Input data:
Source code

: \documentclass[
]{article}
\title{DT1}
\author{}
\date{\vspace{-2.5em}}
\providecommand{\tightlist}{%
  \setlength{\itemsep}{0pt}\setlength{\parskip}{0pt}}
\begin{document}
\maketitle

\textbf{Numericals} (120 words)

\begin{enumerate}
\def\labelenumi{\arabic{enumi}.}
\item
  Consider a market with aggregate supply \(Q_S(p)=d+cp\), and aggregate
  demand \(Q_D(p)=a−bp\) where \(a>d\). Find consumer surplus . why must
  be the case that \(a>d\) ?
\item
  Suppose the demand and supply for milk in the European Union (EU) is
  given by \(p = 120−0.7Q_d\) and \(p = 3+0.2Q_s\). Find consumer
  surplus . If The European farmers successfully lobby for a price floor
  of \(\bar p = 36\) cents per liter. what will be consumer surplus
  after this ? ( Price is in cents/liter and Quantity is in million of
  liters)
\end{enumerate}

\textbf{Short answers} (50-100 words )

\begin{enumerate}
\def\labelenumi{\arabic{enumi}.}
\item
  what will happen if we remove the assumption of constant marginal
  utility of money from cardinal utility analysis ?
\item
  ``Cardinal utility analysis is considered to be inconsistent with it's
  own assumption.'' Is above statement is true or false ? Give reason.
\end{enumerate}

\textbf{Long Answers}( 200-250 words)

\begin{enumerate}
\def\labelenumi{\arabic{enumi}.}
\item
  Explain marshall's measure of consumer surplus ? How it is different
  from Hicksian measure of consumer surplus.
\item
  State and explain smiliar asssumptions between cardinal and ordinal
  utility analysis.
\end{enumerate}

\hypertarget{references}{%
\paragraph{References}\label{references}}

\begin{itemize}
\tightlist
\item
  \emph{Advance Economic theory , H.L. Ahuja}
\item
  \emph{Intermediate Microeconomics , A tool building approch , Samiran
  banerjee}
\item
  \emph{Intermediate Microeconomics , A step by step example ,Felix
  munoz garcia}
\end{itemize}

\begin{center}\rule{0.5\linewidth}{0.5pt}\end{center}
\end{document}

Work to complete: For every line in the material, write out an exact copy.

Response to the task:
Source code

: \documentclass[
]{article}
\title{DT1}
\author{}
\date{\vspace{-2.5em}}
\providecommand{\tightlist}{%
  \setlength{\itemsep}{0pt}\setlength{\parskip}{0pt}}
\begin{document}
\maketitle

\textbf{Numericals} (120 words)

\begin{enumerate}
\def\labelenumi{\arabic{enumi}.}
\item
  Consider a market with aggregate supply \(Q_S(p)=d+cp\), and aggregate
  demand \(Q_D(p)=a−bp\) where \(a>d\). Find consumer surplus . why must
  be the case that \(a>d\) ?
\item
  Suppose the demand and supply for milk in the European Union (EU) is
  given by \(p = 120−0.7Q_d\) and \(p = 3+0.2Q_s\). Find consumer
  surplus . If The European farmers successfully lobby for a price floor
  of \(\bar p = 36\) cents per liter. what will be consumer surplus
  after this ? ( Price is in cents/liter and Quantity is in million of
  liters)
\end{enumerate}

\textbf{Short answers} (50-100 words )

\begin{enumerate}
\def\labelenumi{\arabic{enumi}.}
\item
  what will happen if we remove the assumption of constant marginal
  utility of money from cardinal utility analysis ?
\item
  ``Cardinal utility analysis is considered to be inconsistent with it's
  own assumption.'' Is above statement is true or false ? Give reason.
\end{enumerate}

\textbf{Long Answers}( 200-250 words)

\begin{enumerate}
\def\labelenumi{\arabic{enumi}.}
\item
  Explain marshall's measure of consumer surplus ? How it is different
  from Hicksian measure of consumer surplus.
\item
  State and explain smiliar asssumptions between cardinal and ordinal
  utility analysis.
\end{enumerate}

\hypertarget{references}{%
\paragraph{References}\label{references}}

\begin{itemize}
\tightlist
\item
  \emph{Advance Economic theory , H.L. Ahuja}
\item
  \emph{Intermediate Microeconomics , A tool building approch , Samiran
  banerjee}
\item
  \emph{Intermediate Microeconomics , A step by step example ,Felix
  munoz garcia}
\end{itemize}

\begin{center}\rule{0.5\linewidth}{0.5pt}\end{center}
\end{document}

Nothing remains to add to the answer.